Last resorts: Izu division

CI Villa

Last weekend TBS ran a long report on resort condos on the Izu Peninsula, focusing mainly on the Atsukawa Onsen region. The hook for the piece was an advertisement for a ¥20,000 condo. That may not sound like much of a bargain, but we’re talking sale here, not rent. The reporter visited the CI Villa condo, which is only 20 years old and commands a beautiful view of the Pacific. He wasn’t allowed to inspect the unit being advertised but he was able to visit another one of comparable size (43 square meters) and age. In any event, while the sale price turned out to be the real thing there were strings attached. The buyer would also have to pay more than ¥3 million in unpaid management and repair fees that have accumulated during the years since the unit was abandoned by its owner and seized by the authorities. And then, of course, the new owner would have to start paying these fees at a rate of ¥30,000 a month.

As the reporter pointed out after learning all this, the condo is still a bargain. Not only does it come with a view, but the management fees entitle the owner to use the building’s elaborate spa facilities, swimming pools, and other amenities. He thought the place was a steal, but as he started talking to local residents and public officials he came to understand why no one was snatching up these low-priced properties (there were quite a few, and not just in CI Villa). He remembered the TV drama series, “Zeni no Hana,” that aired many years ago and which was set in this particular town. It was a huge hit and sparked a travel boom to Atsukawa and in turn a building craze. About half the residences in the region were built after 1975, with construction peaking during the late 80s bubble period. The average price of a condo in CI Villa when it was new ranged between ¥40 and ¥50 million.

Of course, the end of the bubble also ended all that.

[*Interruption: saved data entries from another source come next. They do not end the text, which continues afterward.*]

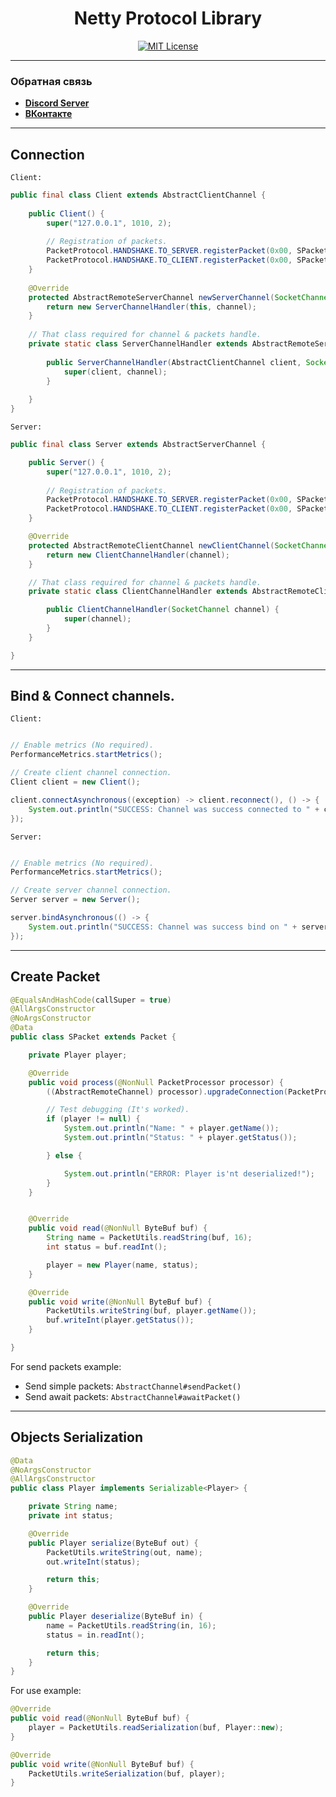 <div align="center">

# Netty Protocol Library
[![MIT License](https://img.shields.io/github/license/pl3xgaming/Purpur?&logo=github)](License)
</div>

------------------------------------------
### Обратная связь
* **[Discord Server](https://discord.gg/GmT9pUy8af)**
* **[ВКонтакте](https://vk.com/itzstonlex)**
------------------------------------------

## Connection

`Client:`
```java
public final class Client extends AbstractClientChannel {
    
    public Client() {
        super("127.0.0.1", 1010, 2);
    
        // Registration of packets.
        PacketProtocol.HANDSHAKE.TO_SERVER.registerPacket(0x00, SPacket.class);
        PacketProtocol.HANDSHAKE.TO_CLIENT.registerPacket(0x00, SPacket.class);
    }
    
    @Override
    protected AbstractRemoteServerChannel newServerChannel(SocketChannel channel) {
        return new ServerChannelHandler(this, channel);
    }
    
    // That class required for channel & packets handle.
    private static class ServerChannelHandler extends AbstractRemoteServerChannel {
    
        public ServerChannelHandler(AbstractClientChannel client, SocketChannel channel) {
            super(client, channel);
        }
        
    }
}
```

`Server:`
```java
public final class Server extends AbstractServerChannel {

    public Server() {
        super("127.0.0.1", 1010, 2);
        
        // Registration of packets.
        PacketProtocol.HANDSHAKE.TO_SERVER.registerPacket(0x00, SPacket.class);
        PacketProtocol.HANDSHAKE.TO_CLIENT.registerPacket(0x00, SPacket.class);
    }

    @Override
    protected AbstractRemoteClientChannel newClientChannel(SocketChannel channel) {
        return new ClientChannelHandler(channel);
    }

    // That class required for channel & packets handle.
    private static class ClientChannelHandler extends AbstractRemoteClientChannel {

        public ClientChannelHandler(SocketChannel channel) {
            super(channel);
        }
    }

}
```
---
## Bind & Connect channels.
`Client:`

```java

// Enable metrics (No required).
PerformanceMetrics.startMetrics();

// Create client channel connection.
Client client = new Client();

client.connectAsynchronous((exception) -> client.reconnect(), () -> {
    System.out.println("SUCCESS: Channel was success connected to " + client.socketAddress);
});
```

`Server:`

```java

// Enable metrics (No required).
PerformanceMetrics.startMetrics();

// Create server channel connection.
Server server = new Server();

server.bindAsynchronous(() -> {
    System.out.println("SUCCESS: Channel was success bind on " + server.getChannel().localAddress())
});
```
---
## Create Packet

```java
@EqualsAndHashCode(callSuper = true)
@AllArgsConstructor
@NoArgsConstructor
@Data
public class SPacket extends Packet {

    private Player player;

    @Override
    public void process(@NonNull PacketProcessor processor) {
        ((AbstractRemoteChannel) processor).upgradeConnection(PacketProtocol.PLAY);

        // Test debugging (It's worked).
        if (player != null) {
            System.out.println("Name: " + player.getName());
            System.out.println("Status: " + player.getStatus());

        } else {

            System.out.println("ERROR: Player is'nt deserialized!");
        }
    }


    @Override
    public void read(@NonNull ByteBuf buf) {
        String name = PacketUtils.readString(buf, 16);
        int status = buf.readInt();

        player = new Player(name, status);
    }

    @Override
    public void write(@NonNull ByteBuf buf) {
        PacketUtils.writeString(buf, player.getName());
        buf.writeInt(player.getStatus());
    }

}
```

For send packets example:

* Send simple packets: `AbstractChannel#sendPacket()`
* Send await packets: `AbstractChannel#awaitPacket()`

---
## Objects Serialization

```java
@Data
@NoArgsConstructor
@AllArgsConstructor
public class Player implements Serializable<Player> {

    private String name;
    private int status;

    @Override
    public Player serialize(ByteBuf out) {
        PacketUtils.writeString(out, name);
        out.writeInt(status);

        return this;
    }

    @Override
    public Player deserialize(ByteBuf in) {
        name = PacketUtils.readString(in, 16);
        status = in.readInt();

        return this;
    }
}
```

For use example:
```java
@Override
public void read(@NonNull ByteBuf buf) {
    player = PacketUtils.readSerialization(buf, Player::new);
}

@Override
public void write(@NonNull ByteBuf buf) {
    PacketUtils.writeSerialization(buf, player);
}
```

One local merchant estimated that the number of tourists who come to the town is about “one-hundredth” of what it was during the peak times. And as more and more businesses who relied on these tourists left, the town fell into disrepair. Many people, it seems, do come down with an eye to buy property, most of which is in good condition, but once they see the boarded up shops and derelict infrastructure they get discouraged. The mayor said that the year-round population has aged even more quickly than the national average, and that welfare costs have increased six-fold since 1990. Because the tax base is so small, the town can’t keep up appearances. It’s a vicious cycle. One solution would be to exploit the region’s hot springs to produce and sell geothermal power. The temperature of the onsen approaches 100 degrees, and since local inns only need 50 degrees, the town thinks it could transform those wasted 50 degrees into revenues. The problem is that inn owners, who constitute the biggest block of business interests, are basically wary of geothermal, mainly because they think, wrongly, that it will sap the long-term onsen capabilities. One told the reporter that he had doubts about the local government’s belief that tourists would flock to the area out of curiosity and a desire to support such an environmentally effective project. Apparently, other onsen regions have had some success with such an endeavor.